PROBLEM TO WORK ON: The lines to copy are those in the records below that hold the word "projects".

DATA UNDER STUDY:
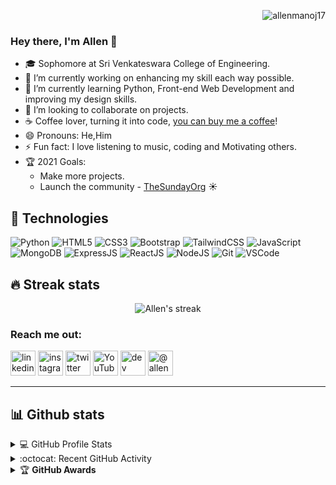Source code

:<p align="right"> <img src="https://komarev.com/ghpvc/?username=allen17mv" alt="allenmanoj17" /> </p>

### Hey there, I'm Allen 👋


- :mortar_board: Sophomore at Sri Venkateswara College of Engineering.
- 🔭 I’m currently working on enhancing my skill each way possible.
- 🌱 I’m currently learning Python, Front-end Web Development and improving my design skills.
- 👯 I’m looking to collaborate on projects.
- ☕ Coffee lover, turning it into code, [you can buy me a coffee](https://www.buymeacoffee.com/thesundayorg)!
- 😄 Pronouns: He,Him
- ⚡ Fun fact: I love listening to music, coding and Motivating others.
- 🏆 2021 Goals:
  - Make more projects.
  - Launch the community - [TheSundayOrg](https://thesundayorg.social/) ☀️


## 🔧 Technologies

![Python](https://www.vectorlogo.zone/logos/python/python-icon.svg)
![HTML5](https://www.vectorlogo.zone/logos/w3_html5/w3_html5-icon.svg)
![CSS3](https://img.icons8.com/color/48/000000/css3.png)
![Bootstrap](https://www.vectorlogo.zone/logos/getbootstrap/getbootstrap-icon.svg)
![TailwindCSS](https://www.vectorlogo.zone/logos/tailwindcss/tailwindcss-icon.svg)
![JavaScript](https://img.icons8.com/color/30/javascript.png)
![MongoDB](https://www.vectorlogo.zone/logos/mongodb/mongodb-icon.svg)
![ExpressJS](https://www.vectorlogo.zone/logos/expressjs/expressjs-icon.svg)
![ReactJS](https://www.vectorlogo.zone/logos/reactjs/reactjs-icon.svg)
![NodeJS](https://www.vectorlogo.zone/logos/nodejs/nodejs-horizontal.svg)
![Git](https://www.vectorlogo.zone/logos/git-scm/git-scm-icon.svg)
![VSCode](https://www.vectorlogo.zone/logos/visualstudio_code/visualstudio_code-icon.svg)

## 🔥 Streak stats

<!-- GitHub Readme Streak Stats - https://github.com/DenverCoder1/github-readme-streak-stats -->
<p align="center">
    <img title="🔥 Get streak stats for your profile at git.io/streak-stats" alt="Allen's streak" src="https://github-readme-streak-stats.herokuapp.com/?user=allenmanoj17&theme=neon-dark&hide_border=true"/>
</p>



### Reach me out:
[<img src='https://cdn.jsdelivr.net/npm/simple-icons@3.0.1/icons/linkedin.svg' alt='linkedin' height='40'>](https://www.linkedin.com/in/allenmanoj/) 
[<img src='https://cdn.jsdelivr.net/npm/simple-icons@3.0.1/icons/instagram.svg' alt='instagram' height='40'>](https://www.instagram.com/allenmanoj17/) 
[<img src='https://cdn.jsdelivr.net/npm/simple-icons@3.0.1/icons/twitter.svg' alt='twitter' height='40'>](https://twitter.com/allenmanoj17)
[<img src='https://cdn.jsdelivr.net/npm/simple-icons@3.0.1/icons/youtube.svg' alt='YouTube' height='40'>](https://www.youtube.com/channel/UCVoekzAEHVlaHUFJQ_cuM3w?view_as=subscriber) [<img src='https://cdn.jsdelivr.net/npm/simple-icons@3.0.1/icons/dev-dot-to.svg' alt='dev' height='40'>](https://dev.to/allenmanoj17)
<a href="https://medium.com/@allenmanoj17" target="blank"><img src="https://cdn.jsdelivr.net/npm/simple-icons@3.0.1/icons/medium.svg" alt="@allenmanoj17" height="40"/></a>

<hr/>

## 📊 Github stats

<!-- https://github.com/anuraghazra/github-readme-stats -->

<details> 
  <summary>💻  GitHub Profile Stats</summary>
  <br/>
    <a href="https://github.com/anuraghazra/github-readme-stats"><img alt="Allen's Github Stats" src="https://github-readme-stats.vercel.app/api?username=allenmanoj17&show_icons=true&count_private=true&theme=react&hide_border=true&bg_color=1F222E&title_color=F85D7F&icon_color=F8D866" height="192px"/></a>
  <a href="https://github.com/anuraghazra/github-readme-stats"><img alt="Allen's Top Languages" src="https://github-readme-stats.vercel.app/api/top-langs/?username=allenmanoj17&langs_count=8&layout=compact&theme=react&hide_border=true&bg_color=1F222E&title_color=F85D7F&icon_color=F8D866" height="192px"/></a>
  <br/>
  <b>Note:</b> Top languages is only a metric of the languages my public code consists of and doesn't reflect experience or skill level.
</details>


<!-- https://github.com/ashutosh00710/github-readme-activity-graph -->
<details>
  <summary>:octocat:  Recent GitHub Activity</summary>
  <br/>
   <a href="https://github.com/ashutosh00710/github-readme-activity-graph"><img alt="Allen's Activity Graph" src="https://activity-graph.herokuapp.com/graph?username=allenmanoj17&custom_title=allenmanoj17's%20Contribution%20Graph&bg_color=1F222E&color=F8D866&line=F85D7F&point=FFFFFF&hide_border=true" /></a>
  <br/>
</details>
<details>
    <summary>&#127942 <b>GitHub Awards</b></summary><br/>

![Github Trophy](https://github-profile-trophy.vercel.app/?username=allenmanoj17)

</details>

OUTPUT OF THE TASK:
- 👯 I’m looking to collaborate on projects.
  - Make more projects.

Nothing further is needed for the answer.